*PROBLEM:* Exactly reproduce the lines from the line containing "### 6、在App可用内存过低时主动释放内存" to the end of the data below, inclusive, and nothing else.

======== SUPPLIED MATERIAL

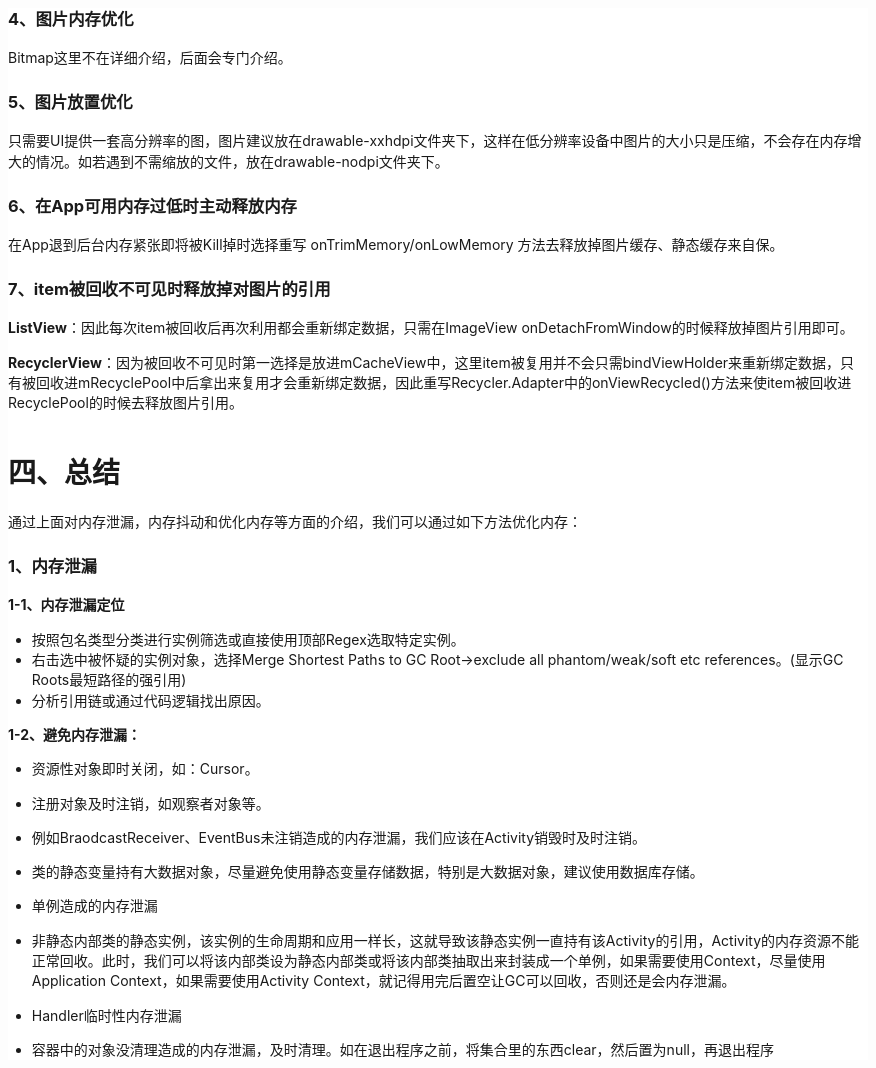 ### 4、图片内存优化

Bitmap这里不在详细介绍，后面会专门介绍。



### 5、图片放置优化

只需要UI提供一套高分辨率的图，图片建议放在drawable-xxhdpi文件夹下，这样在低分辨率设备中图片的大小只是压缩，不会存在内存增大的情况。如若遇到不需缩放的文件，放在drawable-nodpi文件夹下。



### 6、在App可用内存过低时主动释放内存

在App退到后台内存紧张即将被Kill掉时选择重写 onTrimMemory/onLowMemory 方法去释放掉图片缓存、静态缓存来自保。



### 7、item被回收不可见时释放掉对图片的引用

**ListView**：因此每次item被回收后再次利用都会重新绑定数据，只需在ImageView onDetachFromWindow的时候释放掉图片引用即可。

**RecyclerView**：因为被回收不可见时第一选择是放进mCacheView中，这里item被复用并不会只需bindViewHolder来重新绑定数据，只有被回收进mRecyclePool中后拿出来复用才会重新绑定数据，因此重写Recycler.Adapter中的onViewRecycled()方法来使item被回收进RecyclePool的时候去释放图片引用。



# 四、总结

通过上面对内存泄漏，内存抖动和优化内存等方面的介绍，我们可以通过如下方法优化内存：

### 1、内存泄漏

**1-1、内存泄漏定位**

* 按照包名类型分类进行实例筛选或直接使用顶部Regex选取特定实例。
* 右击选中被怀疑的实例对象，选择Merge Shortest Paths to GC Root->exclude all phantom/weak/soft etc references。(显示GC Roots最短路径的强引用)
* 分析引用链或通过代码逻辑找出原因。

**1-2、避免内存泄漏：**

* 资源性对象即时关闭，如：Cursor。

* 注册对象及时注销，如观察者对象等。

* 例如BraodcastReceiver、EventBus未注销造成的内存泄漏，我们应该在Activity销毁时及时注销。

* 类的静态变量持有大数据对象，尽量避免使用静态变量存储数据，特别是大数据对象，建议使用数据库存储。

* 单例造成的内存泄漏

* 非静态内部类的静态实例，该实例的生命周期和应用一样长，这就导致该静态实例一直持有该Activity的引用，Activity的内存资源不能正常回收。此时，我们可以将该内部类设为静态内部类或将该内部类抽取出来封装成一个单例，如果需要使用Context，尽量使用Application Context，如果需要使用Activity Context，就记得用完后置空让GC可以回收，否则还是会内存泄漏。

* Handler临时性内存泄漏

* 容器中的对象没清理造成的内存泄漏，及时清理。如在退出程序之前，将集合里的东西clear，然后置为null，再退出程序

================

*RESPONSE TO THIS TASK:*
### 6、在App可用内存过低时主动释放内存

在App退到后台内存紧张即将被Kill掉时选择重写 onTrimMemory/onLowMemory 方法去释放掉图片缓存、静态缓存来自保。



### 7、item被回收不可见时释放掉对图片的引用

**ListView**：因此每次item被回收后再次利用都会重新绑定数据，只需在ImageView onDetachFromWindow的时候释放掉图片引用即可。

**RecyclerView**：因为被回收不可见时第一选择是放进mCacheView中，这里item被复用并不会只需bindViewHolder来重新绑定数据，只有被回收进mRecyclePool中后拿出来复用才会重新绑定数据，因此重写Recycler.Adapter中的onViewRecycled()方法来使item被回收进RecyclePool的时候去释放图片引用。



# 四、总结

通过上面对内存泄漏，内存抖动和优化内存等方面的介绍，我们可以通过如下方法优化内存：

### 1、内存泄漏

**1-1、内存泄漏定位**

* 按照包名类型分类进行实例筛选或直接使用顶部Regex选取特定实例。
* 右击选中被怀疑的实例对象，选择Merge Shortest Paths to GC Root->exclude all phantom/weak/soft etc references。(显示GC Roots最短路径的强引用)
* 分析引用链或通过代码逻辑找出原因。

**1-2、避免内存泄漏：**

* 资源性对象即时关闭，如：Cursor。

* 注册对象及时注销，如观察者对象等。

* 例如BraodcastReceiver、EventBus未注销造成的内存泄漏，我们应该在Activity销毁时及时注销。

* 类的静态变量持有大数据对象，尽量避免使用静态变量存储数据，特别是大数据对象，建议使用数据库存储。

* 单例造成的内存泄漏

* 非静态内部类的静态实例，该实例的生命周期和应用一样长，这就导致该静态实例一直持有该Activity的引用，Activity的内存资源不能正常回收。此时，我们可以将该内部类设为静态内部类或将该内部类抽取出来封装成一个单例，如果需要使用Context，尽量使用Application Context，如果需要使用Activity Context，就记得用完后置空让GC可以回收，否则还是会内存泄漏。

* Handler临时性内存泄漏

* 容器中的对象没清理造成的内存泄漏，及时清理。如在退出程序之前，将集合里的东西clear，然后置为null，再退出程序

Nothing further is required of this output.